▶ **Your objective**:
Keep each entry exactly as written when you repeat it, and skip the images.

Plain-text document sources:
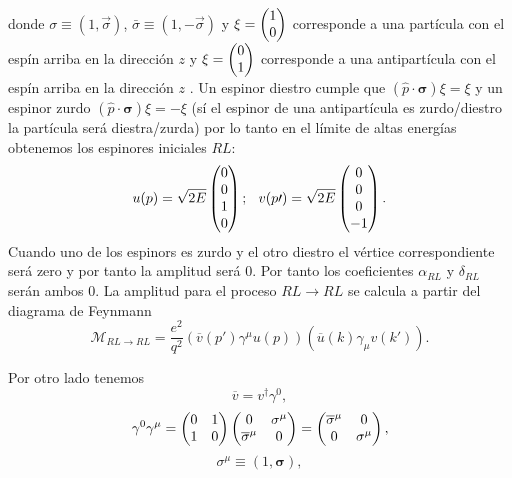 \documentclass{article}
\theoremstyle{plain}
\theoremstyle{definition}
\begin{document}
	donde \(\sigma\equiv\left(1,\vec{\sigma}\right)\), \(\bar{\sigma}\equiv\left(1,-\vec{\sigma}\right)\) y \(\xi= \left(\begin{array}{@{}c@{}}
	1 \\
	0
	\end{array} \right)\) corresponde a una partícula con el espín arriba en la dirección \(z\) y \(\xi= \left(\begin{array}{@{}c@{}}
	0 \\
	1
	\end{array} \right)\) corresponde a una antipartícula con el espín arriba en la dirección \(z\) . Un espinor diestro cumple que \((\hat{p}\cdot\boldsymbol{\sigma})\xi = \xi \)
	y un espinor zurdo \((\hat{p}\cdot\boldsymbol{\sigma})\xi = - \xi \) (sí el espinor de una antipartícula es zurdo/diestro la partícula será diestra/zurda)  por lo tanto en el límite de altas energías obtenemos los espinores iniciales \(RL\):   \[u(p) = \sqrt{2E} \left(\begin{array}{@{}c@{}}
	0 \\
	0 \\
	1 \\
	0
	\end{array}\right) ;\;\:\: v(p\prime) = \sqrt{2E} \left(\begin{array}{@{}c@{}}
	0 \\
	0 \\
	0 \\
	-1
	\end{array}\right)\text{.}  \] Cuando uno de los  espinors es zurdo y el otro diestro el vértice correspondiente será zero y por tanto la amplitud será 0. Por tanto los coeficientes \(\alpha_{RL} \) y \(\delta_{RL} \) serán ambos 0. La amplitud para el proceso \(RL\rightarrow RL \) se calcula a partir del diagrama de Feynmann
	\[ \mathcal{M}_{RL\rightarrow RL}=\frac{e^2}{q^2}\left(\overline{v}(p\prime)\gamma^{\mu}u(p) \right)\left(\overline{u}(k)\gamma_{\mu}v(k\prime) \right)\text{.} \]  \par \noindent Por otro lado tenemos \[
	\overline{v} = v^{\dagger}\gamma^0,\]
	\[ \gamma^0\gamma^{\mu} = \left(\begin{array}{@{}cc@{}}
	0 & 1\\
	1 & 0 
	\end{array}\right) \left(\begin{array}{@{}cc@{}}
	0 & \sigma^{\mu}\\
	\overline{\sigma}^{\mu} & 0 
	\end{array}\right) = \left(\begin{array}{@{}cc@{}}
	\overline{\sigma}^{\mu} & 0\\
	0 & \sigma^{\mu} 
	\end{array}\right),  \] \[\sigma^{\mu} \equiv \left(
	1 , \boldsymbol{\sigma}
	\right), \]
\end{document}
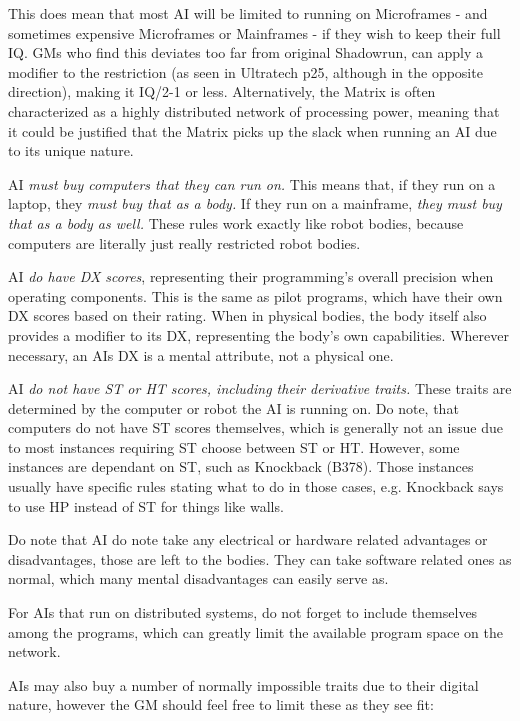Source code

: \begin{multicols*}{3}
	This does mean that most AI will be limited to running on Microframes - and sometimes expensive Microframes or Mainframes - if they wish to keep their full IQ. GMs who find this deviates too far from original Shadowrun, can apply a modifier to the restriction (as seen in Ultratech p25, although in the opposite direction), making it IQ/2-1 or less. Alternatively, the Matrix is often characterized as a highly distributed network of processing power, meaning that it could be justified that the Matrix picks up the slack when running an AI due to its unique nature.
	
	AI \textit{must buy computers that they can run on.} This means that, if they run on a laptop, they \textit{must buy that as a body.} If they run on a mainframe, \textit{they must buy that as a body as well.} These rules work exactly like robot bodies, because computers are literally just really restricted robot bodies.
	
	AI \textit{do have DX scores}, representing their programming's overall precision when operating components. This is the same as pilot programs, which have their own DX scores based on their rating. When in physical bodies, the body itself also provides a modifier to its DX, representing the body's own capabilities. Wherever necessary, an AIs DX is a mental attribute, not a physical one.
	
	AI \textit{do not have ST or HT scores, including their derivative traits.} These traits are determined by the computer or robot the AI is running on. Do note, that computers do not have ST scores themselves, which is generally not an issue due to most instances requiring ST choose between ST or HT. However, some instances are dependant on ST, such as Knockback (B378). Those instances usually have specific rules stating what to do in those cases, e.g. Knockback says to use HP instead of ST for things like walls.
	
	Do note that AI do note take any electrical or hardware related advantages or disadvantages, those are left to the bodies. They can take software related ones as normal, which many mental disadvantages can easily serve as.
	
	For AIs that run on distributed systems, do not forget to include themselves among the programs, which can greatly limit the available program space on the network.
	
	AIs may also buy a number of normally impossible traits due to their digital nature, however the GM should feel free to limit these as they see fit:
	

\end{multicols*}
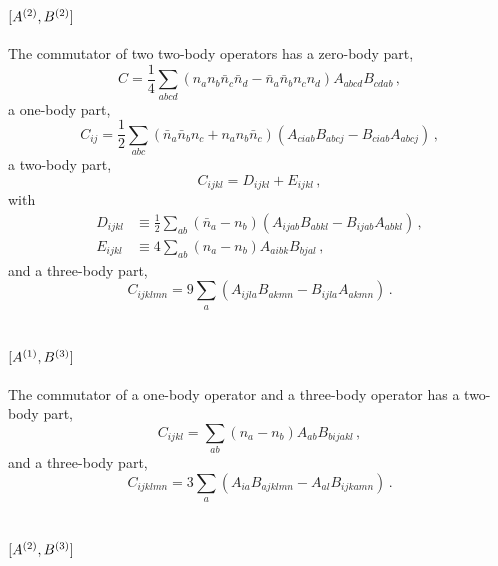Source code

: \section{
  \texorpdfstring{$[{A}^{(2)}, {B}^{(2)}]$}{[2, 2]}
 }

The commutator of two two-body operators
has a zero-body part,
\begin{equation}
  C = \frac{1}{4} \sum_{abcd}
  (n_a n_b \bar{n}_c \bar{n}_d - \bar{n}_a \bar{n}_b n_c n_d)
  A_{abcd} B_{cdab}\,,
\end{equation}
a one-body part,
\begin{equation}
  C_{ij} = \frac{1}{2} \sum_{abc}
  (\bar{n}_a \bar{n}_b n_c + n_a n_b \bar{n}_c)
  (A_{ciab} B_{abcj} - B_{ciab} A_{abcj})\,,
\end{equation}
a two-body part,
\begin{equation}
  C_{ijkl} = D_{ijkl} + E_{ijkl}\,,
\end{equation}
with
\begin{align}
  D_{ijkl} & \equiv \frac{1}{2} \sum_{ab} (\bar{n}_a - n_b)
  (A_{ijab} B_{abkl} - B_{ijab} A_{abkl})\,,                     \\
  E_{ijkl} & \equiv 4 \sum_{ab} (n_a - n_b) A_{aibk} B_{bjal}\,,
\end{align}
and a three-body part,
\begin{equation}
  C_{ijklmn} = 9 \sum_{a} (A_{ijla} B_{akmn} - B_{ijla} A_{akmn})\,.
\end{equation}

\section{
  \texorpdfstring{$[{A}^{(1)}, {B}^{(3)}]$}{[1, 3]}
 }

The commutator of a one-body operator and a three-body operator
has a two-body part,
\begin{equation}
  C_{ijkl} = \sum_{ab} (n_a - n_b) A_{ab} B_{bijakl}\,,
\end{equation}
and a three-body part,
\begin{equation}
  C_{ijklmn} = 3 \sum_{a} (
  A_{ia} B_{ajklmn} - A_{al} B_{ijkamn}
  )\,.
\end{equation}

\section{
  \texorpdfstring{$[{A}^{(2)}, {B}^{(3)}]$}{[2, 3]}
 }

▶ **Response area**:
 \documentclass{article}
\theoremstyle{plain}
\theoremstyle{definition}
\begin{document}
	donde \(\sigma\equiv\left(1,\vec{\sigma}\right)\), \(\bar{\sigma}\equiv\left(1,-\vec{\sigma}\right)\) y \(\xi= \left(\begin{array}{@{}c@{}}
	1 \\
	0
	\end{array} \right)\) corresponde a una partícula con el espín arriba en la dirección \(z\) y \(\xi= \left(\begin{array}{@{}c@{}}
	0 \\
	1
	\end{array} \right)\) corresponde a una antipartícula con el espín arriba en la dirección \(z\) . Un espinor diestro cumple que \((\hat{p}\cdot\boldsymbol{\sigma})\xi = \xi \)
	y un espinor zurdo \((\hat{p}\cdot\boldsymbol{\sigma})\xi = - \xi \) (sí el espinor de una antipartícula es zurdo/diestro la partícula será diestra/zurda)  por lo tanto en el límite de altas energías obtenemos los espinores iniciales \(RL\):   \[u(p) = \sqrt{2E} \left(\begin{array}{@{}c@{}}
	0 \\
	0 \\
	1 \\
	0
	\end{array}\right) ;\;\:\: v(p\prime) = \sqrt{2E} \left(\begin{array}{@{}c@{}}
	0 \\
	0 \\
	0 \\
	-1
	\end{array}\right)\text{.}  \] Cuando uno de los  espinors es zurdo y el otro diestro el vértice correspondiente será zero y por tanto la amplitud será 0. Por tanto los coeficientes \(\alpha_{RL} \) y \(\delta_{RL} \) serán ambos 0. La amplitud para el proceso \(RL\rightarrow RL \) se calcula a partir del diagrama de Feynmann
	\[ \mathcal{M}_{RL\rightarrow RL}=\frac{e^2}{q^2}\left(\overline{v}(p\prime)\gamma^{\mu}u(p) \right)\left(\overline{u}(k)\gamma_{\mu}v(k\prime) \right)\text{.} \]  \par \noindent Por otro lado tenemos \[
	\overline{v} = v^{\dagger}\gamma^0,\]
	\[ \gamma^0\gamma^{\mu} = \left(\begin{array}{@{}cc@{}}
	0 & 1\\
	1 & 0 
	\end{array}\right) \left(\begin{array}{@{}cc@{}}
	0 & \sigma^{\mu}\\
	\overline{\sigma}^{\mu} & 0 
	\end{array}\right) = \left(\begin{array}{@{}cc@{}}
	\overline{\sigma}^{\mu} & 0\\
	0 & \sigma^{\mu} 
	\end{array}\right),  \] \[\sigma^{\mu} \equiv \left(
	1 , \boldsymbol{\sigma}
	\right), \]
\end{document}
Source code

: \begin{multicols*}{3}
	This does mean that most AI will be limited to running on Microframes - and sometimes expensive Microframes or Mainframes - if they wish to keep their full IQ. GMs who find this deviates too far from original Shadowrun, can apply a modifier to the restriction (as seen in Ultratech p25, although in the opposite direction), making it IQ/2-1 or less. Alternatively, the Matrix is often characterized as a highly distributed network of processing power, meaning that it could be justified that the Matrix picks up the slack when running an AI due to its unique nature.
	
	AI \textit{must buy computers that they can run on.} This means that, if they run on a laptop, they \textit{must buy that as a body.} If they run on a mainframe, \textit{they must buy that as a body as well.} These rules work exactly like robot bodies, because computers are literally just really restricted robot bodies.
	
	AI \textit{do have DX scores}, representing their programming's overall precision when operating components. This is the same as pilot programs, which have their own DX scores based on their rating. When in physical bodies, the body itself also provides a modifier to its DX, representing the body's own capabilities. Wherever necessary, an AIs DX is a mental attribute, not a physical one.
	
	AI \textit{do not have ST or HT scores, including their derivative traits.} These traits are determined by the computer or robot the AI is running on. Do note, that computers do not have ST scores themselves, which is generally not an issue due to most instances requiring ST choose between ST or HT. However, some instances are dependant on ST, such as Knockback (B378). Those instances usually have specific rules stating what to do in those cases, e.g. Knockback says to use HP instead of ST for things like walls.
	
	Do note that AI do note take any electrical or hardware related advantages or disadvantages, those are left to the bodies. They can take software related ones as normal, which many mental disadvantages can easily serve as.
	
	For AIs that run on distributed systems, do not forget to include themselves among the programs, which can greatly limit the available program space on the network.
	
	AIs may also buy a number of normally impossible traits due to their digital nature, however the GM should feel free to limit these as they see fit:
	

\end{multicols*}
Source code

: \section{
  \texorpdfstring{$[{A}^{(2)}, {B}^{(2)}]$}{[2, 2]}
 }

The commutator of two two-body operators
has a zero-body part,
\begin{equation}
  C = \frac{1}{4} \sum_{abcd}
  (n_a n_b \bar{n}_c \bar{n}_d - \bar{n}_a \bar{n}_b n_c n_d)
  A_{abcd} B_{cdab}\,,
\end{equation}
a one-body part,
\begin{equation}
  C_{ij} = \frac{1}{2} \sum_{abc}
  (\bar{n}_a \bar{n}_b n_c + n_a n_b \bar{n}_c)
  (A_{ciab} B_{abcj} - B_{ciab} A_{abcj})\,,
\end{equation}
a two-body part,
\begin{equation}
  C_{ijkl} = D_{ijkl} + E_{ijkl}\,,
\end{equation}
with
\begin{align}
  D_{ijkl} & \equiv \frac{1}{2} \sum_{ab} (\bar{n}_a - n_b)
  (A_{ijab} B_{abkl} - B_{ijab} A_{abkl})\,,                     \\
  E_{ijkl} & \equiv 4 \sum_{ab} (n_a - n_b) A_{aibk} B_{bjal}\,,
\end{align}
and a three-body part,
\begin{equation}
  C_{ijklmn} = 9 \sum_{a} (A_{ijla} B_{akmn} - B_{ijla} A_{akmn})\,.
\end{equation}

\section{
  \texorpdfstring{$[{A}^{(1)}, {B}^{(3)}]$}{[1, 3]}
 }

The commutator of a one-body operator and a three-body operator
has a two-body part,
\begin{equation}
  C_{ijkl} = \sum_{ab} (n_a - n_b) A_{ab} B_{bijakl}\,,
\end{equation}
and a three-body part,
\begin{equation}
  C_{ijklmn} = 3 \sum_{a} (
  A_{ia} B_{ajklmn} - A_{al} B_{ijkamn}
  )\,.
\end{equation}

\section{
  \texorpdfstring{$[{A}^{(2)}, {B}^{(3)}]$}{[2, 3]}
 }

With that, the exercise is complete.